***** Materials provided

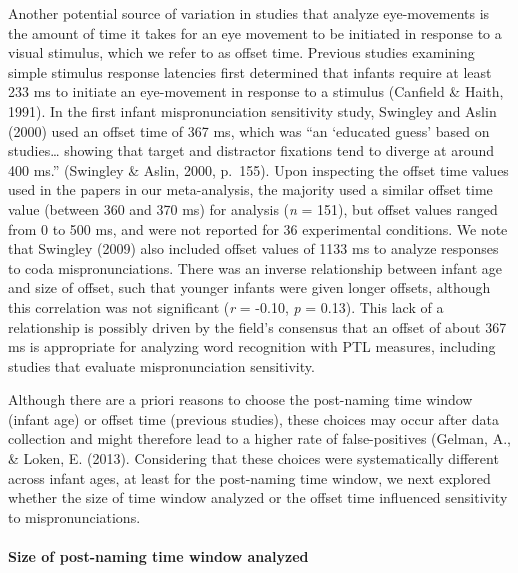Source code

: \documentclass[man]{apa6}
\let\oldparagraph\paragraph
\renewcommand{\paragraph}[1]{\oldparagraph{#1}\mbox{}}
\theoremstyle{definition}
\theoremstyle{definition}
\theoremstyle{definition}
\theoremstyle{remark}
\begin{document}
Another potential source of variation in studies that analyze
eye-movements is the amount of time it takes for an eye movement to be
initiated in response to a visual stimulus, which we refer to as offset
time. Previous studies examining simple stimulus response latencies
first determined that infants require at least 233 ms to initiate an
eye-movement in response to a stimulus (Canfield \& Haith, 1991). In the
first infant mispronunciation sensitivity study, Swingley and Aslin
(2000) used an offset time of 367 ms, which was \enquote{an
\enquote{educated guess} based on studies\ldots{} showing that target
and distractor fixations tend to diverge at around 400 ms.} (Swingley \&
Aslin, 2000, p.~155). Upon inspecting the offset time values used in the
papers in our meta-analysis, the majority used a similar offset time
value (between 360 and 370 ms) for analysis (\emph{n} = 151), but offset
values ranged from 0 to 500 ms, and were not reported for 36
experimental conditions. We note that Swingley (2009) also included
offset values of 1133 ms to analyze responses to coda mispronunciations.
There was an inverse relationship between infant age and size of offset,
such that younger infants were given longer offsets, although this
correlation was not significant (\emph{r} = -0.10, \emph{p} = 0.13).
This lack of a relationship is possibly driven by the field's consensus
that an offset of about 367 ms is appropriate for analyzing word
recognition with PTL measures, including studies that evaluate
mispronunciation sensitivity.

Although there are a priori reasons to choose the post-naming time
window (infant age) or offset time (previous studies), these choices may
occur after data collection and might therefore lead to a higher rate of
false-positives (Gelman, A., \& Loken, E. (2013). Considering that these
choices were systematically different across infant ages, at least for
the post-naming time window, we next explored whether the size of time
window analyzed or the offset time influenced sensitivity to
mispronunciations.

\paragraph{Size of post-naming time window
analyzed}\label{size-of-post-naming-time-window-analyzed}
\end{document}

**********

What needs to be done: Copy out the lines of the data where the word "choices" can be found.

Task output:
window (infant age) or offset time (previous studies), these choices may
choices were systematically different across infant ages, at least for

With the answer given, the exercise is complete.